━━ Data shown

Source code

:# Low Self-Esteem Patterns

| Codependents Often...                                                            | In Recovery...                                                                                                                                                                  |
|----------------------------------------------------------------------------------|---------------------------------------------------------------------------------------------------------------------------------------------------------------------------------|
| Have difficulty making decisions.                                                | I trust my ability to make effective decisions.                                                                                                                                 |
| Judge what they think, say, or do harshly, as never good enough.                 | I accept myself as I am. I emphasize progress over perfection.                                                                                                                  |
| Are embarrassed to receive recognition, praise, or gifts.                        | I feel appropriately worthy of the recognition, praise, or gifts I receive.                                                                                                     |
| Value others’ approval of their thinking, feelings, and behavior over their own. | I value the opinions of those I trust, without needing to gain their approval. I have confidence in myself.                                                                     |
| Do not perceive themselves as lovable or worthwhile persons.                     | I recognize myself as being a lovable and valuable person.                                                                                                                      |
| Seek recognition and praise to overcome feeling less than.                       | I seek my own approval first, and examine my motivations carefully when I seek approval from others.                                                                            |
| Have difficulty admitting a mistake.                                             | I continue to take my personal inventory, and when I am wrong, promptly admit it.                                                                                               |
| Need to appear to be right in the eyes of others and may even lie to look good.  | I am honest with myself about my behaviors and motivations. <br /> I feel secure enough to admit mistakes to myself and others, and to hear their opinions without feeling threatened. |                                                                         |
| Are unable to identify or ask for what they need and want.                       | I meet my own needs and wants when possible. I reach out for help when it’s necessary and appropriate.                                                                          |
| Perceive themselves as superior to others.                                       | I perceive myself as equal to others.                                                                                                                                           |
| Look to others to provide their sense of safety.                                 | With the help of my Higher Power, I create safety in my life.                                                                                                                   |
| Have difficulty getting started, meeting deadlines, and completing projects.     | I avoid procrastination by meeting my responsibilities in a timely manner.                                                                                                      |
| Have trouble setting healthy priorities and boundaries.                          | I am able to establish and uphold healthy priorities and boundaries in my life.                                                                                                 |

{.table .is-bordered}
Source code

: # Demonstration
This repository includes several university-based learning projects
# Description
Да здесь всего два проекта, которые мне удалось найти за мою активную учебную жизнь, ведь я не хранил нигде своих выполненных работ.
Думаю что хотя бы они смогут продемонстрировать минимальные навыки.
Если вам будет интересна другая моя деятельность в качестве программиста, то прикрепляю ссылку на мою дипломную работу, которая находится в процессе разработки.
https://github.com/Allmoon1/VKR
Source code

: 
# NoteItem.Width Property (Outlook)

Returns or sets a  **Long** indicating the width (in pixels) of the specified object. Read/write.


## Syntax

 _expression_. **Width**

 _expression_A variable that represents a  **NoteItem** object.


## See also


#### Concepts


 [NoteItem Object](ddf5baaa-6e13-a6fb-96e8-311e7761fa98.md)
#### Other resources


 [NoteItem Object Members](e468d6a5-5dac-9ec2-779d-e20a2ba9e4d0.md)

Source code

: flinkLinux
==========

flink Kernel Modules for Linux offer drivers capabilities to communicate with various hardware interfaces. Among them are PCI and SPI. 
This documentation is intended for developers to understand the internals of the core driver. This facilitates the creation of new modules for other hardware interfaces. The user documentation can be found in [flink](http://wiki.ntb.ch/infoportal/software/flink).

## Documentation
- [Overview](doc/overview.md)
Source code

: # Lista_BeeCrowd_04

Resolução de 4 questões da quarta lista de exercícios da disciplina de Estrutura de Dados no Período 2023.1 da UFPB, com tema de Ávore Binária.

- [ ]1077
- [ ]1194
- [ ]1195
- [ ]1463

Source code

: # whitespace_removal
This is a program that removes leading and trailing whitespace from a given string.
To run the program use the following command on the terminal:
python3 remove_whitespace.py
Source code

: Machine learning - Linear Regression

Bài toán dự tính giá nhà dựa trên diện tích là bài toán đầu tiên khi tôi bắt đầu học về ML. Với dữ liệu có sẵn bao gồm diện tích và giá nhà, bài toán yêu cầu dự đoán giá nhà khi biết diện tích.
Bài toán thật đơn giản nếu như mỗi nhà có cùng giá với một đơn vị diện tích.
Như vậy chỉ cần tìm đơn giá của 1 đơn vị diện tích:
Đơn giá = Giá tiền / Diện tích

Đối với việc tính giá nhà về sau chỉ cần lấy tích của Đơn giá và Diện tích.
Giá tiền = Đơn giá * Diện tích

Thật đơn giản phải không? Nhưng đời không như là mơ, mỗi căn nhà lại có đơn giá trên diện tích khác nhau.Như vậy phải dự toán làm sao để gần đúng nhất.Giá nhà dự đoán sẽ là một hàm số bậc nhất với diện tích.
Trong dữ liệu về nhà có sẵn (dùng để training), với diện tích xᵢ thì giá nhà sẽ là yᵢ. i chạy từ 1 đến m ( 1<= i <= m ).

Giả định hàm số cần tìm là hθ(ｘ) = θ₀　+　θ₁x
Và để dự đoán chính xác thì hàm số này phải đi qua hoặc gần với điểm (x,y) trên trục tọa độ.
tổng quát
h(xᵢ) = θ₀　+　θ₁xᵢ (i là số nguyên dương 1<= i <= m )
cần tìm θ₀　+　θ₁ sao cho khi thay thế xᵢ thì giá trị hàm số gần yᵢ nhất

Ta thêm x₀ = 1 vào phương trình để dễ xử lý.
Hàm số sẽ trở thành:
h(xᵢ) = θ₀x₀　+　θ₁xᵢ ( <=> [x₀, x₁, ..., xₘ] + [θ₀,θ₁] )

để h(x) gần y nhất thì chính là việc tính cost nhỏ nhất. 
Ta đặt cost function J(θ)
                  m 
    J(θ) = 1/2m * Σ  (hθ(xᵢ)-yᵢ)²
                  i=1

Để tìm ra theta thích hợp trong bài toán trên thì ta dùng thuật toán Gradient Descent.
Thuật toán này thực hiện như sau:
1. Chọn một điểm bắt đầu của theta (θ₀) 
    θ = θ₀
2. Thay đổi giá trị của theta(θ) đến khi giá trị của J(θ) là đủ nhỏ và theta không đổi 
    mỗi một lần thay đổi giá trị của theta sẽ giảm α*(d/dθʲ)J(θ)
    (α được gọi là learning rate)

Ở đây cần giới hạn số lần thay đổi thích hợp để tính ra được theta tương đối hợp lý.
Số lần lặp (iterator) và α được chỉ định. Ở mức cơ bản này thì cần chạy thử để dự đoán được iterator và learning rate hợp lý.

━━━━

(Work to complete) From the entries above, extract only the lines running from the one containing "- [Overview](doc/overview.md)" through the one containing "Giá tiền = Đơn giá * Diện tích", inclusive.

(Response for this exercise)
- [Overview](doc/overview.md)
Source code

: # Lista_BeeCrowd_04

Resolução de 4 questões da quarta lista de exercícios da disciplina de Estrutura de Dados no Período 2023.1 da UFPB, com tema de Ávore Binária.

- [ ]1077
- [ ]1194
- [ ]1195
- [ ]1463

Source code

: # whitespace_removal
This is a program that removes leading and trailing whitespace from a given string.
To run the program use the following command on the terminal:
python3 remove_whitespace.py
Source code

: Machine learning - Linear Regression

Bài toán dự tính giá nhà dựa trên diện tích là bài toán đầu tiên khi tôi bắt đầu học về ML. Với dữ liệu có sẵn bao gồm diện tích và giá nhà, bài toán yêu cầu dự đoán giá nhà khi biết diện tích.
Bài toán thật đơn giản nếu như mỗi nhà có cùng giá với một đơn vị diện tích.
Như vậy chỉ cần tìm đơn giá của 1 đơn vị diện tích:
Đơn giá = Giá tiền / Diện tích

Đối với việc tính giá nhà về sau chỉ cần lấy tích của Đơn giá và Diện tích.
Giá tiền = Đơn giá * Diện tích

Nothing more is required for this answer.